[Document images with source code]

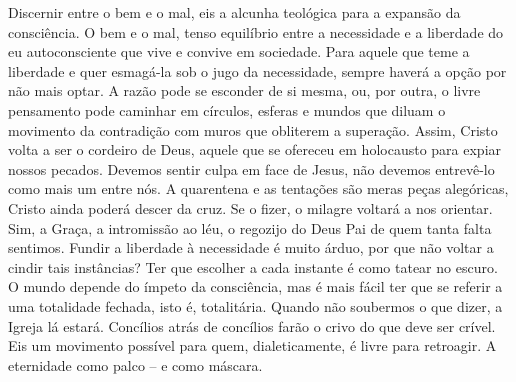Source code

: Discernir entre o bem e o mal, eis a alcunha teológica para a expansão
da consciência. O bem e o mal, tenso equilíbrio entre a necessidade e a
liberdade do eu autoconsciente que vive e convive em sociedade. Para
aquele que teme a liberdade e quer esmagá-la sob o jugo da necessidade,
sempre haverá a opção por não mais optar. A razão pode se esconder de si
mesma, ou, por outra, o livre pensamento pode caminhar em círculos,
esferas e mundos que diluam o movimento da contradição com muros que
obliterem a superação. Assim, Cristo volta a ser o cordeiro de Deus,
aquele que se ofereceu em holocausto para expiar nossos pecados. Devemos
sentir culpa em face de Jesus, não devemos entrevê-lo como mais um entre
nós. A quarentena e as tentações são meras peças alegóricas, Cristo
ainda poderá descer da cruz. Se o fizer, o milagre voltará a nos
orientar. Sim, a Graça, a intromissão ao léu, o regozijo do Deus Pai de
quem tanta falta sentimos. Fundir a liberdade à necessidade é muito
árduo, por que não voltar a cindir tais instâncias? Ter que escolher a
cada instante é como tatear no escuro. O mundo depende do ímpeto da
consciência, mas é mais fácil ter que se referir a uma totalidade
fechada, isto é, totalitária. Quando não soubermos o que dizer, a Igreja
lá estará. Concílios atrás de concílios farão o crivo do que deve ser
crível. Eis um movimento possível para quem, dialeticamente, é livre
para retroagir. A eternidade como palco -- e como máscara.

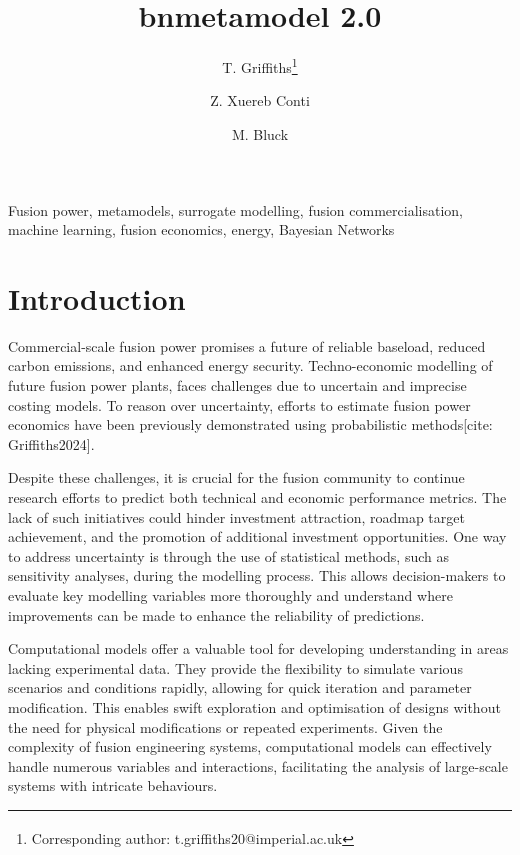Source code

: \documentclass[journal]{IEEEtran}
\begin{document}
\title{bnmetamodel 2.0}

\author[1]{T. Griffiths\thanks{\textsuperscript{\Cross}Corresponding author: t.griffiths20@imperial.ac.uk}}
\author[2]{Z. Xuereb Conti}
\author[1]{M. Bluck}

\vspace{-15pt}

\maketitle

\begin{abstract}

\end{abstract}

\begin{IEEEkeywords}
Fusion power, metamodels, surrogate modelling, fusion commercialisation, machine learning, fusion economics, energy, Bayesian Networks
\end{IEEEkeywords}
\vspace{-2ex}

\section{Introduction}
Commercial-scale fusion power promises a future of reliable baseload, reduced carbon emissions, and enhanced energy security. Techno-economic modelling of future fusion power plants, faces challenges due to uncertain and imprecise costing models. To reason over uncertainty, efforts to estimate fusion power economics have been previously demonstrated using probabilistic methods[cite: Griffiths2024].

Despite these challenges, it is crucial for the fusion community to continue research efforts to predict both technical and economic performance metrics. The lack of such initiatives could hinder investment attraction, roadmap target achievement, and the promotion of additional investment opportunities. One way to address uncertainty is through the use of statistical methods, such as sensitivity analyses, during the modelling process. This allows decision-makers to evaluate key modelling variables more thoroughly and understand where improvements can be made to enhance the reliability of predictions.

Computational models offer a valuable tool for developing understanding in areas lacking experimental data. They provide the flexibility to simulate various scenarios and conditions rapidly, allowing for quick iteration and parameter modification. This enables swift exploration and optimisation of designs without the need for physical modifications or repeated experiments. Given the complexity of fusion engineering systems, computational models can effectively handle numerous variables and interactions, facilitating the analysis of large-scale systems with intricate behaviours.
\end{document}
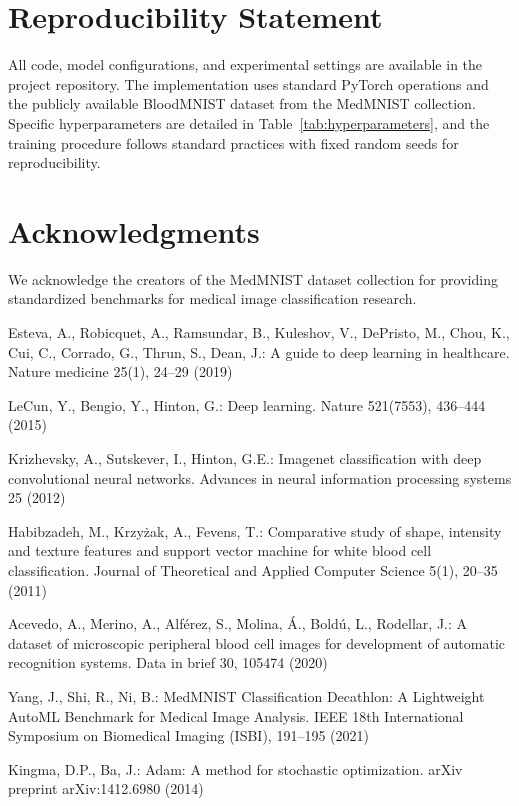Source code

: \documentclass[runningheads]{llncs}
\begin{document}
\section*{Reproducibility Statement}

All code, model configurations, and experimental settings are available in the project repository. The implementation uses standard PyTorch operations and the publicly available BloodMNIST dataset from the MedMNIST collection. Specific hyperparameters are detailed in Table~\ref{tab:hyperparameters}, and the training procedure follows standard practices with fixed random seeds for reproducibility.

\section*{Acknowledgments}

We acknowledge the creators of the MedMNIST dataset collection for providing standardized benchmarks for medical image classification research.

\begin{thebibliography}{10}

Esteva, A., Robicquet, A., Ramsundar, B., Kuleshov, V., DePristo, M., Chou, K., Cui, C., Corrado, G., Thrun, S., Dean, J.:
A guide to deep learning in healthcare.
Nature medicine 25(1), 24--29 (2019)

LeCun, Y., Bengio, Y., Hinton, G.:
Deep learning.
Nature 521(7553), 436--444 (2015)

Krizhevsky, A., Sutskever, I., Hinton, G.E.:
Imagenet classification with deep convolutional neural networks.
Advances in neural information processing systems 25 (2012)

Habibzadeh, M., Krzy{\.z}ak, A., Fevens, T.:
Comparative study of shape, intensity and texture features and support vector machine for white blood cell classification.
Journal of Theoretical and Applied Computer Science 5(1), 20--35 (2011)

Acevedo, A., Merino, A., Alférez, S., Molina, Á., Boldú, L., Rodellar, J.:
A dataset of microscopic peripheral blood cell images for development of automatic recognition systems.
Data in brief 30, 105474 (2020)

Yang, J., Shi, R., Ni, B.:
MedMNIST Classification Decathlon: A Lightweight AutoML Benchmark for Medical Image Analysis.
IEEE 18th International Symposium on Biomedical Imaging (ISBI), 191--195 (2021)

Kingma, D.P., Ba, J.:
Adam: A method for stochastic optimization.
arXiv preprint arXiv:1412.6980 (2014)

\end{thebibliography}
\end{document}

** WHAT YOU WILL DO **
Print all the records exactly, minus any images.

** PROBLEM SOLUTION **
Source code

: Discernir entre o bem e o mal, eis a alcunha teológica para a expansão
da consciência. O bem e o mal, tenso equilíbrio entre a necessidade e a
liberdade do eu autoconsciente que vive e convive em sociedade. Para
aquele que teme a liberdade e quer esmagá-la sob o jugo da necessidade,
sempre haverá a opção por não mais optar. A razão pode se esconder de si
mesma, ou, por outra, o livre pensamento pode caminhar em círculos,
esferas e mundos que diluam o movimento da contradição com muros que
obliterem a superação. Assim, Cristo volta a ser o cordeiro de Deus,
aquele que se ofereceu em holocausto para expiar nossos pecados. Devemos
sentir culpa em face de Jesus, não devemos entrevê-lo como mais um entre
nós. A quarentena e as tentações são meras peças alegóricas, Cristo
ainda poderá descer da cruz. Se o fizer, o milagre voltará a nos
orientar. Sim, a Graça, a intromissão ao léu, o regozijo do Deus Pai de
quem tanta falta sentimos. Fundir a liberdade à necessidade é muito
árduo, por que não voltar a cindir tais instâncias? Ter que escolher a
cada instante é como tatear no escuro. O mundo depende do ímpeto da
consciência, mas é mais fácil ter que se referir a uma totalidade
fechada, isto é, totalitária. Quando não soubermos o que dizer, a Igreja
lá estará. Concílios atrás de concílios farão o crivo do que deve ser
crível. Eis um movimento possível para quem, dialeticamente, é livre
para retroagir. A eternidade como palco -- e como máscara.

Source code

: \documentclass[journal]{IEEEtran}
\begin{document}
\title{bnmetamodel 2.0}

\author[1]{T. Griffiths\thanks{\textsuperscript{\Cross}Corresponding author: t.griffiths20@imperial.ac.uk}}
\author[2]{Z. Xuereb Conti}
\author[1]{M. Bluck}

\vspace{-15pt}

\maketitle

\begin{abstract}

\end{abstract}

\begin{IEEEkeywords}
Fusion power, metamodels, surrogate modelling, fusion commercialisation, machine learning, fusion economics, energy, Bayesian Networks
\end{IEEEkeywords}
\vspace{-2ex}

\section{Introduction}
Commercial-scale fusion power promises a future of reliable baseload, reduced carbon emissions, and enhanced energy security. Techno-economic modelling of future fusion power plants, faces challenges due to uncertain and imprecise costing models. To reason over uncertainty, efforts to estimate fusion power economics have been previously demonstrated using probabilistic methods[cite: Griffiths2024].

Despite these challenges, it is crucial for the fusion community to continue research efforts to predict both technical and economic performance metrics. The lack of such initiatives could hinder investment attraction, roadmap target achievement, and the promotion of additional investment opportunities. One way to address uncertainty is through the use of statistical methods, such as sensitivity analyses, during the modelling process. This allows decision-makers to evaluate key modelling variables more thoroughly and understand where improvements can be made to enhance the reliability of predictions.

Computational models offer a valuable tool for developing understanding in areas lacking experimental data. They provide the flexibility to simulate various scenarios and conditions rapidly, allowing for quick iteration and parameter modification. This enables swift exploration and optimisation of designs without the need for physical modifications or repeated experiments. Given the complexity of fusion engineering systems, computational models can effectively handle numerous variables and interactions, facilitating the analysis of large-scale systems with intricate behaviours.
\end{document}
Source code

: \documentclass[runningheads]{llncs}
\begin{document}
\section*{Reproducibility Statement}

All code, model configurations, and experimental settings are available in the project repository. The implementation uses standard PyTorch operations and the publicly available BloodMNIST dataset from the MedMNIST collection. Specific hyperparameters are detailed in Table~\ref{tab:hyperparameters}, and the training procedure follows standard practices with fixed random seeds for reproducibility.

\section*{Acknowledgments}

We acknowledge the creators of the MedMNIST dataset collection for providing standardized benchmarks for medical image classification research.

\begin{thebibliography}{10}

Esteva, A., Robicquet, A., Ramsundar, B., Kuleshov, V., DePristo, M., Chou, K., Cui, C., Corrado, G., Thrun, S., Dean, J.:
A guide to deep learning in healthcare.
Nature medicine 25(1), 24--29 (2019)

LeCun, Y., Bengio, Y., Hinton, G.:
Deep learning.
Nature 521(7553), 436--444 (2015)

Krizhevsky, A., Sutskever, I., Hinton, G.E.:
Imagenet classification with deep convolutional neural networks.
Advances in neural information processing systems 25 (2012)

Habibzadeh, M., Krzy{\.z}ak, A., Fevens, T.:
Comparative study of shape, intensity and texture features and support vector machine for white blood cell classification.
Journal of Theoretical and Applied Computer Science 5(1), 20--35 (2011)

Acevedo, A., Merino, A., Alférez, S., Molina, Á., Boldú, L., Rodellar, J.:
A dataset of microscopic peripheral blood cell images for development of automatic recognition systems.
Data in brief 30, 105474 (2020)

Yang, J., Shi, R., Ni, B.:
MedMNIST Classification Decathlon: A Lightweight AutoML Benchmark for Medical Image Analysis.
IEEE 18th International Symposium on Biomedical Imaging (ISBI), 191--195 (2021)

Kingma, D.P., Ba, J.:
Adam: A method for stochastic optimization.
arXiv preprint arXiv:1412.6980 (2014)

\end{thebibliography}
\end{document}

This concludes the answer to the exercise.